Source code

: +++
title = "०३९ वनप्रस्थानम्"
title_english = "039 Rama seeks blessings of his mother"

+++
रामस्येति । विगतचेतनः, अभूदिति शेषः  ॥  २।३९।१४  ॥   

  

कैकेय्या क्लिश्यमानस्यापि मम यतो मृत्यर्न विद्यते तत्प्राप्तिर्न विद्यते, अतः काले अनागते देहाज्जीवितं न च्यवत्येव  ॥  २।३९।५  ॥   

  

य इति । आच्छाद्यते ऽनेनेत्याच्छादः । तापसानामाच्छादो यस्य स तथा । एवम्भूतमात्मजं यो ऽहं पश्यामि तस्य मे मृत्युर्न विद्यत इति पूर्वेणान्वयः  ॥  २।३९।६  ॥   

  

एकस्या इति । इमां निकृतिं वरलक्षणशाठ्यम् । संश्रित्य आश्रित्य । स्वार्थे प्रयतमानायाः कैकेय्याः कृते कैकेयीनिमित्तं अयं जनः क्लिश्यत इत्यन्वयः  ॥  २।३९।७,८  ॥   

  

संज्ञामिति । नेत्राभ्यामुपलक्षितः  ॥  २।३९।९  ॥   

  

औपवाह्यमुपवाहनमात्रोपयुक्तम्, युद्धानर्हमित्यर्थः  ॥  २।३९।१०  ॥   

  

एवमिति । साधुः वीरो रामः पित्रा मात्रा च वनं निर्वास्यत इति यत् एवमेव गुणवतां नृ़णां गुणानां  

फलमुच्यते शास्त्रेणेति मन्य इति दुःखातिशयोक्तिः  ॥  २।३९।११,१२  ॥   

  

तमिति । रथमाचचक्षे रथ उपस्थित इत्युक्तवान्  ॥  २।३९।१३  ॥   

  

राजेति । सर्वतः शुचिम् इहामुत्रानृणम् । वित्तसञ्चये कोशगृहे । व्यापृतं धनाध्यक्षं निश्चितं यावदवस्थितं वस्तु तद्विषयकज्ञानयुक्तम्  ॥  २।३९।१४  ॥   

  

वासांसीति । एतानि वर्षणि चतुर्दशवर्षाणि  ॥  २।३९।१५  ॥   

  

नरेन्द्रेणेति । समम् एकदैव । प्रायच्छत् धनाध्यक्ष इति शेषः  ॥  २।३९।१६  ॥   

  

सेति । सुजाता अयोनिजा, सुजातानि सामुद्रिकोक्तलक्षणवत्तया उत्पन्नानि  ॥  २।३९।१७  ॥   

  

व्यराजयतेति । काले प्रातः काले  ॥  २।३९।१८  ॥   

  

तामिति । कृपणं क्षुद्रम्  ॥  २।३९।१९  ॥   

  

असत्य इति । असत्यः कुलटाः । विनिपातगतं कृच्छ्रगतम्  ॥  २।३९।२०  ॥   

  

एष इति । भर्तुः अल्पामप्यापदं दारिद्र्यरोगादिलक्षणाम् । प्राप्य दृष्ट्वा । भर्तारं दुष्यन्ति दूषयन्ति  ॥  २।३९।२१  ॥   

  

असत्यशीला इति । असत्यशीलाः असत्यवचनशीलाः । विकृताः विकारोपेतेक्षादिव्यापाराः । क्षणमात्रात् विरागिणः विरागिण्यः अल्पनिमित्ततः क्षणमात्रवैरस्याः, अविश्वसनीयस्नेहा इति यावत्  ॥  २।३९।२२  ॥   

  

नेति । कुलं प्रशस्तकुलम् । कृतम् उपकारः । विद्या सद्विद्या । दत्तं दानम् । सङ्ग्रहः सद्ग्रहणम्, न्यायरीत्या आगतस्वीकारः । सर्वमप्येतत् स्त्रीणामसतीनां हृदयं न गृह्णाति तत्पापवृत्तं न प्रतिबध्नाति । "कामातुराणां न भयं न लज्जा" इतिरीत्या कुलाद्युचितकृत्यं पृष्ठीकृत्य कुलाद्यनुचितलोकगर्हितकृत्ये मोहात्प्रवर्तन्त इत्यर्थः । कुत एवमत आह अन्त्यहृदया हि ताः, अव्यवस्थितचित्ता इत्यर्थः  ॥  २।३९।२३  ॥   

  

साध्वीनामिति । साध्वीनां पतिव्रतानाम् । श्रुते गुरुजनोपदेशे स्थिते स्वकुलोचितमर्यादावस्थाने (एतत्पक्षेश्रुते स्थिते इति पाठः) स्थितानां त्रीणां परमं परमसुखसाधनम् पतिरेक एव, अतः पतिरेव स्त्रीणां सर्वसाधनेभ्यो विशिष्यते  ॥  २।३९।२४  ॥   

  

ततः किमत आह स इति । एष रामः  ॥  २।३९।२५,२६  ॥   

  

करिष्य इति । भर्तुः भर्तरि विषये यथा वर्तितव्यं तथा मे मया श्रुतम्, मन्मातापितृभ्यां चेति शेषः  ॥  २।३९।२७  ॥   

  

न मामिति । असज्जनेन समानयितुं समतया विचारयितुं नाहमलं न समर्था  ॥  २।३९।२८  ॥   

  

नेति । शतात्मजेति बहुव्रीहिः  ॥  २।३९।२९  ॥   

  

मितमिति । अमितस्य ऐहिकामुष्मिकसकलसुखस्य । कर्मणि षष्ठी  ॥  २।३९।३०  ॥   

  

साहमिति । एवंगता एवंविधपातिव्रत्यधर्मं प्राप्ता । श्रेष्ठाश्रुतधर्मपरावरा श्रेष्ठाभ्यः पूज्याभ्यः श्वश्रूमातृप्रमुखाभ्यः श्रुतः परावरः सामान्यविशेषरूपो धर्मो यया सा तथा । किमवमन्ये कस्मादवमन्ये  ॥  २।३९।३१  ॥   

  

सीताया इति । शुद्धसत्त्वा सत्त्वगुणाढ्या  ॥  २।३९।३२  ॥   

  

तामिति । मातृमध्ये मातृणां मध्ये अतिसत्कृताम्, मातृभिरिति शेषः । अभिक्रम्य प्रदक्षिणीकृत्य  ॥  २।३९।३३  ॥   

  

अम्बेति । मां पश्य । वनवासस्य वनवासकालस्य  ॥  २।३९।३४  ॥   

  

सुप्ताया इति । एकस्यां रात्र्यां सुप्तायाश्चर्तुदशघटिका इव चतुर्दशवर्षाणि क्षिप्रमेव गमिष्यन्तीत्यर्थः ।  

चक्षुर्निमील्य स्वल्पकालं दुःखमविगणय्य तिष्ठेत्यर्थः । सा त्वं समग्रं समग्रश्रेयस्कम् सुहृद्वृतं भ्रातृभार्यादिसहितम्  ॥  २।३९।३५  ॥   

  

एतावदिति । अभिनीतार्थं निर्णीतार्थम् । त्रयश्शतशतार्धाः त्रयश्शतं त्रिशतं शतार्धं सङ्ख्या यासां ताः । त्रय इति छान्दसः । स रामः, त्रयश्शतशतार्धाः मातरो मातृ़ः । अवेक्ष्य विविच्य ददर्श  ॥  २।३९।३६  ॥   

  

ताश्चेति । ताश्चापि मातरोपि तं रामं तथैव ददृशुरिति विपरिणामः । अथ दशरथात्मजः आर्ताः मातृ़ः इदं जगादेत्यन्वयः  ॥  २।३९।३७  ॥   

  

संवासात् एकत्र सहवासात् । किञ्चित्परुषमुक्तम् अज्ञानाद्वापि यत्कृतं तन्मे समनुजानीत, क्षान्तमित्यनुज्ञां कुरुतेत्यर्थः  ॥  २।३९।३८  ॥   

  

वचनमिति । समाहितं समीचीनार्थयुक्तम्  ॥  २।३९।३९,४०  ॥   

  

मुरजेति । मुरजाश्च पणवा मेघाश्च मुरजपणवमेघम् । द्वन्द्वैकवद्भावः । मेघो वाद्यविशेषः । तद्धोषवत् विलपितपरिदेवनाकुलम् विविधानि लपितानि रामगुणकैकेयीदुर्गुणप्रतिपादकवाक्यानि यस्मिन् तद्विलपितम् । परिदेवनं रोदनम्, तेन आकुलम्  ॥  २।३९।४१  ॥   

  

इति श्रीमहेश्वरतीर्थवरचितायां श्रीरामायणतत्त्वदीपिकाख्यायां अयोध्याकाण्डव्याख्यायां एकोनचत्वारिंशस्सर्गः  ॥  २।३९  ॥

★ ★ ★ ★

◆ Problem to solve ◆
Using the records above, set down exactly the lines from the one with "राजेति । सर्वतः" through the one with "नेति । शतात्मजेति", inclusive, and nothing more.

◆ Response below ◆
राजेति । सर्वतः शुचिम् इहामुत्रानृणम् । वित्तसञ्चये कोशगृहे । व्यापृतं धनाध्यक्षं निश्चितं यावदवस्थितं वस्तु तद्विषयकज्ञानयुक्तम्  ॥  २।३९।१४  ॥   

  

वासांसीति । एतानि वर्षणि चतुर्दशवर्षाणि  ॥  २।३९।१५  ॥   

  

नरेन्द्रेणेति । समम् एकदैव । प्रायच्छत् धनाध्यक्ष इति शेषः  ॥  २।३९।१६  ॥   

  

सेति । सुजाता अयोनिजा, सुजातानि सामुद्रिकोक्तलक्षणवत्तया उत्पन्नानि  ॥  २।३९।१७  ॥   

  

व्यराजयतेति । काले प्रातः काले  ॥  २।३९।१८  ॥   

  

तामिति । कृपणं क्षुद्रम्  ॥  २।३९।१९  ॥   

  

असत्य इति । असत्यः कुलटाः । विनिपातगतं कृच्छ्रगतम्  ॥  २।३९।२०  ॥   

  

एष इति । भर्तुः अल्पामप्यापदं दारिद्र्यरोगादिलक्षणाम् । प्राप्य दृष्ट्वा । भर्तारं दुष्यन्ति दूषयन्ति  ॥  २।३९।२१  ॥   

  

असत्यशीला इति । असत्यशीलाः असत्यवचनशीलाः । विकृताः विकारोपेतेक्षादिव्यापाराः । क्षणमात्रात् विरागिणः विरागिण्यः अल्पनिमित्ततः क्षणमात्रवैरस्याः, अविश्वसनीयस्नेहा इति यावत्  ॥  २।३९।२२  ॥   

  

नेति । कुलं प्रशस्तकुलम् । कृतम् उपकारः । विद्या सद्विद्या । दत्तं दानम् । सङ्ग्रहः सद्ग्रहणम्, न्यायरीत्या आगतस्वीकारः । सर्वमप्येतत् स्त्रीणामसतीनां हृदयं न गृह्णाति तत्पापवृत्तं न प्रतिबध्नाति । "कामातुराणां न भयं न लज्जा" इतिरीत्या कुलाद्युचितकृत्यं पृष्ठीकृत्य कुलाद्यनुचितलोकगर्हितकृत्ये मोहात्प्रवर्तन्त इत्यर्थः । कुत एवमत आह अन्त्यहृदया हि ताः, अव्यवस्थितचित्ता इत्यर्थः  ॥  २।३९।२३  ॥   

  

साध्वीनामिति । साध्वीनां पतिव्रतानाम् । श्रुते गुरुजनोपदेशे स्थिते स्वकुलोचितमर्यादावस्थाने (एतत्पक्षेश्रुते स्थिते इति पाठः) स्थितानां त्रीणां परमं परमसुखसाधनम् पतिरेक एव, अतः पतिरेव स्त्रीणां सर्वसाधनेभ्यो विशिष्यते  ॥  २।३९।२४  ॥   

  

ततः किमत आह स इति । एष रामः  ॥  २।३९।२५,२६  ॥   

  

करिष्य इति । भर्तुः भर्तरि विषये यथा वर्तितव्यं तथा मे मया श्रुतम्, मन्मातापितृभ्यां चेति शेषः  ॥  २।३९।२७  ॥   

  

न मामिति । असज्जनेन समानयितुं समतया विचारयितुं नाहमलं न समर्था  ॥  २।३९।२८  ॥   

  

नेति । शतात्मजेति बहुव्रीहिः  ॥  २।३९।२९  ॥   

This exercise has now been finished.